E sempre recorro ao marco cravado para a celebração da data e que se pauta na luta e na repressão de operários de Chicago, em manifestações pela redução da jornada, que chegava a 16 horas por dia, no final do século 19. Conto essa história, destaco que a reivindicação dos trabalhadores não foi atendida e ainda, que a manifestação resultou, segundo a versão mais conhecida, em enforcamento de sindicalistas. Aí, a reação que mais percebo nos meus companheiros de trabalho é um assustador distanciamento, um alheamento do desfecho, em alguns casos, com teor condenatório e pessimista. “Tá vendo,  lutaram tanto e perderam”, ouço, desnorteado, de parceiros que dividem a lida comigo, todos os dias e que hoje cumprem jornadas de, no máximo, 8 horas, conquistadas a partir da dedicação dos enforcados. Ouço que se referem aos condenados, na terceira pessoa: como ‘eles’. Eles perderam e não ‘nós perdemos’. Não se incluem no processo de lutas históricas.

Penso ser este desnorteamento, a minha dor. Meu tripalium rotineiro... doído.

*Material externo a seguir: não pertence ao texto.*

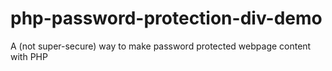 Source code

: # php-password-protection-div-demo
A (not super-secure) way to make password protected webpage content with PHP
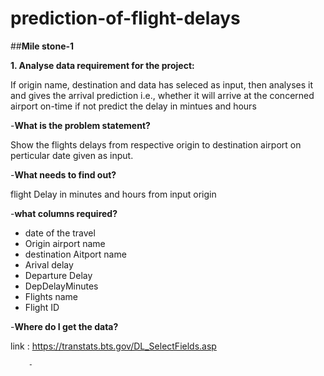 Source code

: # prediction-of-flight-delays
##**Mile stone-1**

**1. Analyse data requirement for the project:**

 If origin name, destination and data has seleced as input, then analyses it and gives the arrival prediction
 i.e., whether it will arrive at the concerned airport on-time if not predict the delay in mintues and hours 


-**What is the problem statement?**

Show the flights delays from respective origin to destination airport on perticular date given as input.
        
-**What needs to find out?**

flight Delay in minutes and hours from input origin
        
-**what columns required?**

 - date of the travel
 - Origin airport name
 - destination Aitport name
 - Arival delay
 - Departure Delay
 - DepDelayMinutes         
 - Flights name
 - Flight ID
  
-**Where do I get the data?**
        
link : https://transtats.bts.gov/DL_SelectFields.asp
        
        - 
        
        
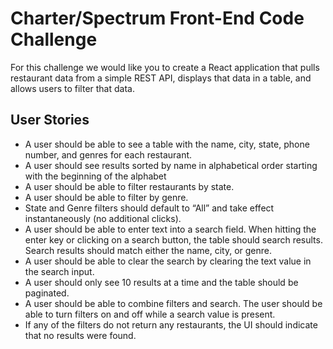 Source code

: # Charter/Spectrum Front-End Code Challenge

For this challenge we would like you to create a React application that pulls restaurant data from a simple REST API, displays that data in a table, and allows users to filter that data.

## User Stories

- A user should be able to see a table with the name, city, state, phone number, and genres for each restaurant.
- A user should see results sorted by name in alphabetical order starting with the beginning of the alphabet
- A user should be able to filter restaurants by state.
- A user should be able to filter by genre.
- State and Genre filters should default to “All” and take effect instantaneously (no additional clicks).
- A user should be able to enter text into a search field. When hitting the enter key or clicking on a search
  button, the table should search results. Search results should match either the name, city, or genre.
- A user should be able to clear the search by clearing the text value in the search input.
- A user should only see 10 results at a time and the table should be paginated.
- A user should be able to combine filters and search. The user should be able to turn filters on and off while a
  search value is present.
- If any of the filters do not return any restaurants, the UI should indicate that no results were found.
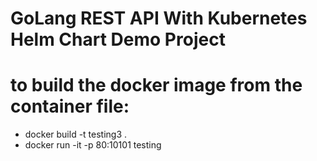 # GoLang REST API With Kubernetes Helm Chart Demo Project

# to build the docker image from the container file:

- docker build -t testing3 .
- docker run -it -p 80:10101 testing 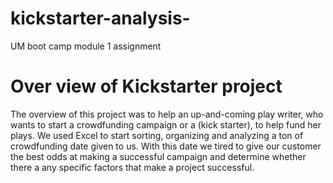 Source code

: # kickstarter-analysis-
UM boot camp module 1 assignment
# Over view of Kickstarter project
 
The overview of this project was to help an up-and-coming play writer, who wants to start a crowdfunding campaign or a (kick starter), to help fund her plays. We used Excel to start sorting, organizing and analyzing a ton of crowdfunding date given to us. With this date we tired to give our customer the best odds at making a successful campaign and determine whether there a any specific factors that make a project successful.
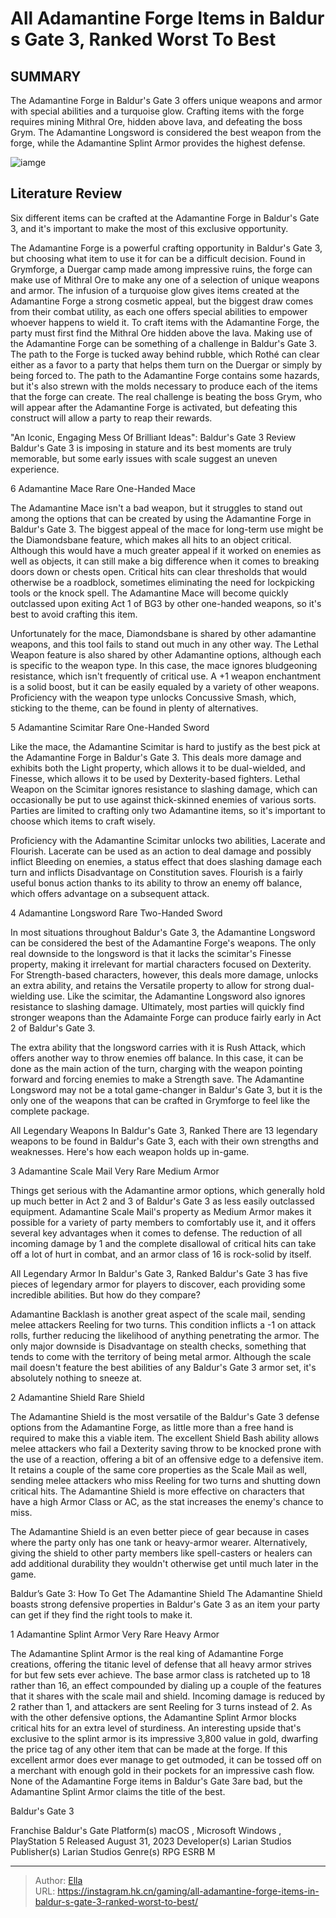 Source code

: # All Adamantine Forge Items in Baldur s Gate 3, Ranked Worst To Best


## SUMMARY 


 The Adamantine Forge in 
Baldur&#39;s Gate 3
 offers unique weapons and armor with special abilities and a turquoise glow. 
 Crafting items with the forge requires mining Mithral Ore, hidden above lava, and defeating the boss Grym. 
 The Adamantine Longsword is considered the best weapon from the forge, while the Adamantine Splint Armor provides the highest defense. 

![iamge](https://static1.srcdn.com/wordpress/wp-content/uploads/2023/09/all-adamantine-forge-items-in-baldur-s-gate-3-ranked-worst-to-best-3.jpg)

## Literature Review

Six different items can be crafted at the Adamantine Forge in Baldur&#39;s Gate 3, and it&#39;s important to make the most of this exclusive opportunity.




The Adamantine Forge is a powerful crafting opportunity in Baldur&#39;s Gate 3, but choosing what item to use it for can be a difficult decision. Found in Grymforge, a Duergar camp made among impressive ruins, the forge can make use of Mithral Ore to make any one of a selection of unique weapons and armor. The infusion of a turquoise glow gives items created at the Adamantine Forge a strong cosmetic appeal, but the biggest draw comes from their combat utility, as each one offers special abilities to empower whoever happens to wield it. To craft items with the Adamantine Forge, the party must first find the Mithral Ore hidden above the lava. 
Making use of the Adamantine Forge can be something of a challenge in Baldur&#39;s Gate 3. The path to the Forge is tucked away behind rubble, which Rothé can clear either as a favor to a party that helps them turn on the Duergar or simply by being forced to. The path to the Adamantine Forge contains some hazards, but it&#39;s also strewn with the molds necessary to produce each of the items that the forge can create. The real challenge is beating the boss Grym, who will appear after the Adamantine Forge is activated, but defeating this construct will allow a party to reap their rewards.
            
 
 &#34;An Iconic, Engaging Mess Of Brilliant Ideas&#34;: Baldur&#39;s Gate 3 Review 
Baldur&#39;s Gate 3 is imposing in stature and its best moments are truly memorable, but some early issues with scale suggest an uneven experience.












 








 6  Adamantine Mace 
Rare One-Handed Mace
        

The Adamantine Mace isn&#39;t a bad weapon, but it struggles to stand out among the options that can be created by using the Adamantine Forge in Baldur&#39;s Gate 3. The biggest appeal of the mace for long-term use might be the Diamondsbane feature, which makes all hits to an object critical. Although this would have a much greater appeal if it worked on enemies as well as objects, it can still make a big difference when it comes to breaking doors down or chests open. Critical hits can clear thresholds that would otherwise be a roadblock, sometimes eliminating the need for lockpicking tools or the knock spell.
The Adamantine Mace will become quickly outclassed upon exiting Act 1 of BG3 by other one-handed weapons, so it&#39;s best to avoid crafting this item.  

Unfortunately for the mace, Diamondsbane is shared by other adamantine weapons, and this tool fails to stand out much in any other way. The Lethal Weapon feature is also shared by other Adamantine options, although each is specific to the weapon type. In this case, the mace ignores bludgeoning resistance, which isn&#39;t frequently of critical use. A &#43;1 weapon enchantment is a solid boost, but it can be easily equaled by a variety of other weapons. Proficiency with the weapon type unlocks Concussive Smash, which, sticking to the theme, can be found in plenty of alternatives.





 5  Adamantine Scimitar 
Rare One-Handed Sword


 







Like the mace, the Adamantine Scimitar is hard to justify as the best pick at the Adamantine Forge in Baldur&#39;s Gate 3. This deals more damage and exhibits both the Light property, which allows it to be dual-wielded, and Finesse, which allows it to be used by Dexterity-based fighters. Lethal Weapon on the Scimitar ignores resistance to slashing damage, which can occasionally be put to use against thick-skinned enemies of various sorts.
Parties are limited to crafting only two Adamantine items, so it&#39;s important to choose which items to craft wisely.  

Proficiency with the Adamantine Scimitar unlocks two abilities, Lacerate and Flourish. Lacerate can be used as an action to deal damage and possibly inflict Bleeding on enemies, a status effect that does slashing damage each turn and inflicts Disadvantage on Constitution saves. Flourish is a fairly useful bonus action thanks to its ability to throw an enemy off balance, which offers advantage on a subsequent attack.





 4  Adamantine Longsword 
Rare Two-Handed Sword
        

In most situations throughout Baldur&#39;s Gate 3, the Adamantine Longsword can be considered the best of the Adamantine Forge&#39;s weapons. The only real downside to the longsword is that it lacks the scimitar&#39;s Finesse property, making it irrelevant for martial characters focused on Dexterity. For Strength-based characters, however, this deals more damage, unlocks an extra ability, and retains the Versatile property to allow for strong dual-wielding use. Like the scimitar, the Adamantine Longsword also ignores resistance to slashing damage.
Ultimately, most parties will quickly find stronger weapons than the Adamainte Forge can produce fairly early in Act 2 of Baldur&#39;s Gate 3.  

The extra ability that the longsword carries with it is Rush Attack, which offers another way to throw enemies off balance. In this case, it can be done as the main action of the turn, charging with the weapon pointing forward and forcing enemies to make a Strength save. The Adamantine Longsword may not be a total game-changer in Baldur&#39;s Gate 3, but it is the only one of the weapons that can be crafted in Grymforge to feel like the complete package.
            
 
 All Legendary Weapons In Baldur&#39;s Gate 3, Ranked 
There are 13 legendary weapons to be found in Baldur&#39;s Gate 3, each with their own strengths and weaknesses. Here&#39;s how each weapon holds up in-game.








 3  Adamantine Scale Mail 
Very Rare Medium Armor
        

Things get serious with the Adamantine armor options, which generally hold up much better in Act 2 and 3 of Baldur&#39;s Gate 3 as less easily outclassed equipment. Adamantine Scale Mail&#39;s property as Medium Armor makes it possible for a variety of party members to comfortably use it, and it offers several key advantages when it comes to defense. The reduction of all incoming damage by 1 and the complete disallowal of critical hits can take off a lot of hurt in combat, and an armor class of 16 is rock-solid by itself.
            
 
 All Legendary Armor In Baldur&#39;s Gate 3, Ranked 
Baldur&#39;s Gate 3 has five pieces of legendary armor for players to discover, each providing some incredible abilities. But how do they compare?



Adamantine Backlash is another great aspect of the scale mail, sending melee attackers Reeling for two turns. This condition inflicts a -1 on attack rolls, further reducing the likelihood of anything penetrating the armor. The only major downside is Disadvantage on stealth checks, something that tends to come with the territory of being metal armor. Although the scale mail doesn&#39;t feature the best abilities of any Baldur&#39;s Gate 3 armor set, it&#39;s absolutely nothing to sneeze at.





 2  Adamantine Shield 
Rare Shield


 







The Adamantine Shield is the most versatile of the Baldur&#39;s Gate 3 defense options from the Adamantine Forge, as little more than a free hand is required to make this a viable item. The excellent Shield Bash ability allows melee attackers who fail a Dexterity saving throw to be knocked prone with the use of a reaction, offering a bit of an offensive edge to a defensive item. It retains a couple of the same core properties as the Scale Mail as well, sending melee attackers who miss Reeling for two turns and shutting down critical hits.
The Adamantine Shield is more effective on characters that have a high Armor Class or AC, as the stat increases the enemy&#39;s chance to miss.  

The Adamantine Shield is an even better piece of gear because in cases where the party only has one tank or heavy-armor wearer. Alternatively, giving the shield to other party members like spell-casters or healers can add additional durability they wouldn&#39;t otherwise get until much later in the game. 
            
 
 Baldur’s Gate 3: How To Get The Adamantine Shield 
The Adamantine Shield boasts strong defensive properties in Baldur&#39;s Gate 3 as an item your party can get if they find the right tools to make it.








 1  Adamantine Splint Armor 
Very Rare Heavy Armor


 







The Adamantine Splint Armor is the real king of Adamantine Forge creations, offering the titanic level of defense that all heavy armor strives for but few sets ever achieve. The base armor class is ratcheted up to 18 rather than 16, an effect compounded by dialing up a couple of the features that it shares with the scale mail and shield. Incoming damage is reduced by 2 rather than 1, and attackers are sent Reeling for 3 turns instead of 2.
As with the other defensive options, the Adamantine Splint Armor blocks critical hits for an extra level of sturdiness. An interesting upside that&#39;s exclusive to the splint armor is its impressive 3,800 value in gold, dwarfing the price tag of any other item that can be made at the forge. If this excellent armor does ever manage to get outmoded, it can be tossed off on a merchant with enough gold in their pockets for an impressive cash flow. None of the Adamantine Forge items in Baldur&#39;s Gate 3are bad, but the Adamantine Splint Armor claims the title of the best.
        


  Baldur&#39;s Gate 3  


  Franchise    Baldur&#39;s Gate     Platform(s)    macOS , Microsoft Windows , PlayStation 5     Released    August 31, 2023     Developer(s)    Larian Studios     Publisher(s)    Larian Studios     Genre(s)    RPG     ESRB    M    



---

> Author: [Ella](https://instagram.hk.cn/)  
> URL: https://instagram.hk.cn/gaming/all-adamantine-forge-items-in-baldur-s-gate-3-ranked-worst-to-best/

A rotina do trabalho, porém, me legou outra dor, uma dor física insuportável, causada por uma ferrada de Tucandeira. Foi em Rondônia.

Eram meus primeiros anos vendendo a minha mercadoria-trabalho. Nem reconhecia o certo dos direitos, deveres, instintos ou impressões que permeavam meu mundo de trabalhador. Desenvolvia as atividades dentro das minhas oito horas, com intervalo para o almoço. Tínhamos um restaurante exclusivo para nos atender, coordenado por uma chefe exigente, disciplinadora. Todos, antes de entrar no restaurante deveriam fazer a higiene lá fora, se lavar, tirar a poeira e não entrar de botas no salão. Deu então que me cuidei, me ajeitei, deixei a bota na sapateira, e antes que eu chegasse à porta do prédio uma Tucandeira me pegou no caminho. Vi estrela, Fui na lua e voltei direto para os horrores da tortura que aquele veneno viajando desinibido fazia desde a ponta do dedão do pé até meu mais límpido espírito.

Alguém que ainda estava de bota viu a formigona desatracando de mim, esmigalhou a bicha na bicuda, mas a bronca já era feia. 24 horas e eras de dor imensa me esperavam. Resisti. Resisto ainda às ferroadas.